Siamo quindi al quarto anno di questa ricerca che è partita da un grande vuoto: quello relativo al fatto che della Delizia di Belfiore, contrariamente a tutte le altre, non è rimasto nulla di visibile. «Nulla tranne una mappa dell’Aleotti – spiega Chiara Guarnieri, ispettore onorario all’Archeologia – che però ci ha messo subito di fronte ad un dilemma: è il disegno della Delizia oppure un dato di fatto, scoprendo poi che è effettivamente Belfiore.
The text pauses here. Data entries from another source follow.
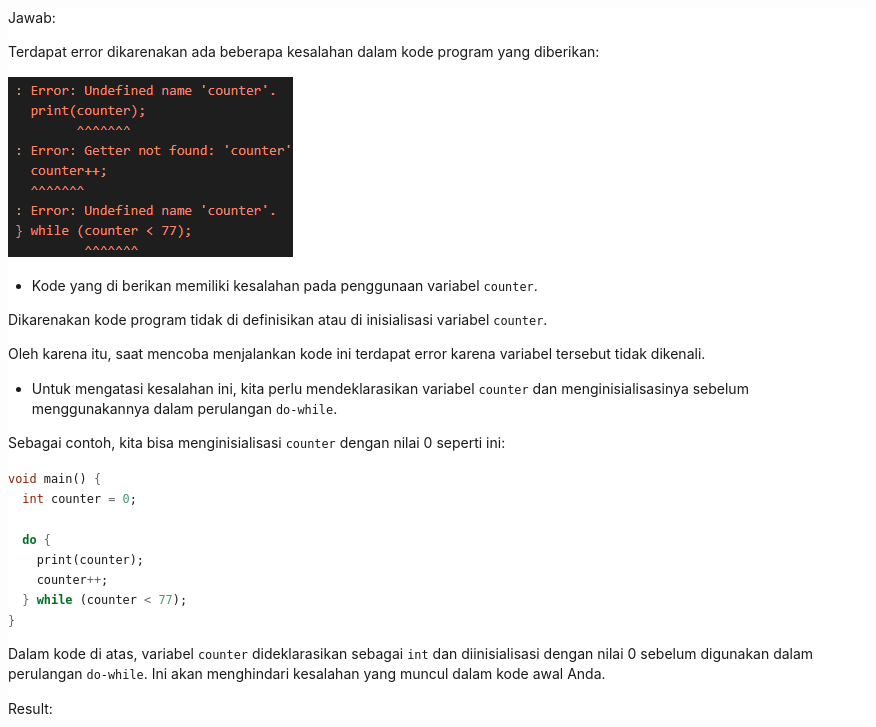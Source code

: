 Jawab:

Terdapat error dikarenakan ada beberapa kesalahan dalam kode program yang diberikan:

![Output](docs/Praktikum%202/ss3.png)

- Kode yang di berikan memiliki kesalahan pada penggunaan variabel `counter`. 
 
Dikarenakan kode program tidak di definisikan atau di inisialisasi variabel `counter`. 

Oleh karena itu, saat mencoba menjalankan kode ini terdapat error karena variabel tersebut tidak dikenali.

- Untuk mengatasi kesalahan ini, kita perlu mendeklarasikan variabel `counter` dan menginisialisasinya sebelum menggunakannya dalam perulangan `do-while`.
  
Sebagai contoh, kita bisa menginisialisasi `counter` dengan nilai 0 seperti ini:

```dart
void main() {
  int counter = 0; 

  do {
    print(counter);
    counter++;
  } while (counter < 77);
}
```

Dalam kode di atas, variabel `counter` dideklarasikan sebagai `int` dan diinisialisasi dengan nilai 0 sebelum digunakan dalam perulangan `do-while`. Ini akan menghindari kesalahan yang muncul dalam kode awal Anda.

Result:
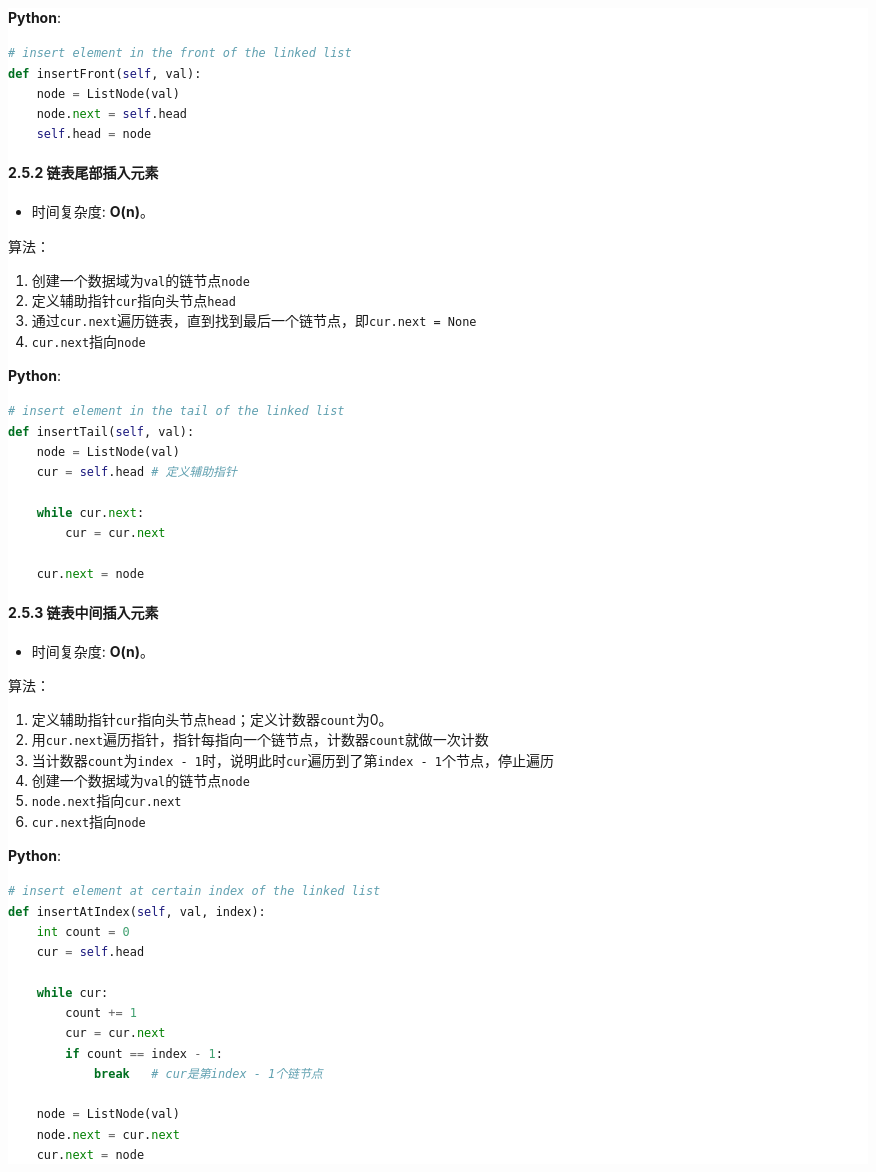 **Python**:
```Python
# insert element in the front of the linked list
def insertFront(self, val):
    node = ListNode(val)
    node.next = self.head
    self.head = node

```

#### 2.5.2 链表尾部插入元素
* 时间复杂度: **O(n)**。
  
算法：
1. 创建一个数据域为`val`的链节点`node`
2. 定义辅助指针`cur`指向头节点`head`
3. 通过`cur.next`遍历链表，直到找到最后一个链节点，即`cur.next = None`
4. `cur.next`指向`node`

**Python**:
```Python
# insert element in the tail of the linked list
def insertTail(self, val):
    node = ListNode(val)
    cur = self.head # 定义辅助指针

    while cur.next:
        cur = cur.next
    
    cur.next = node
```

#### 2.5.3 链表中间插入元素
* 时间复杂度: **O(n)**。

算法：
1. 定义辅助指针`cur`指向头节点`head`；定义计数器`count`为0。
2. 用`cur.next`遍历指针，指针每指向一个链节点，计数器`count`就做一次计数
3. 当计数器`count`为`index - 1`时，说明此时`cur`遍历到了第`index - 1`个节点，停止遍历
4. 创建一个数据域为`val`的链节点`node`
5. `node.next`指向`cur.next`
6. `cur.next`指向`node`

**Python**:
```Python
# insert element at certain index of the linked list
def insertAtIndex(self, val, index):
    int count = 0 
    cur = self.head

    while cur:
        count += 1
        cur = cur.next
        if count == index - 1:
            break   # cur是第index - 1个链节点
    
    node = ListNode(val)
    node.next = cur.next
    cur.next = node
```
Ora ci aspettiamo di trovare la planimetria procedendo ancora nell’indagine». Dai primi scavi però sono emersi molti oggetti di ceramica, citati addirittura dal cuoco di corte Messiburgo come relativi al periodo e al luogo, insieme ad altri reperti su cui si spera di organizzare una successiva mostra con testo allegato, magari a cura degli stessi studenti.

Risultati complessivamente importanti che portano Carolina Ascari Raccagni, funzionaria archeologa della Sovrintendenza Sabap, prima di tutto a ringraziare tutti coloro che hanno partecipato al progetto in quanto «filtro dell’archeologia della storia, diventato poi scientifico», ed in particolare gli studenti dei due istituti a cui sarebbe giusto ora coinvolgere anche quelli del Liceo Artistico e di chi segue un indirizzo di studio dedicato al turismo. Infine la proposto di un concorso, sempre rivolto agli studenti per stimolare idee per valorizzare quest’area che potrebbe diventare uno spazio archeologico recintato, testimone del patrimonio del nostro passato.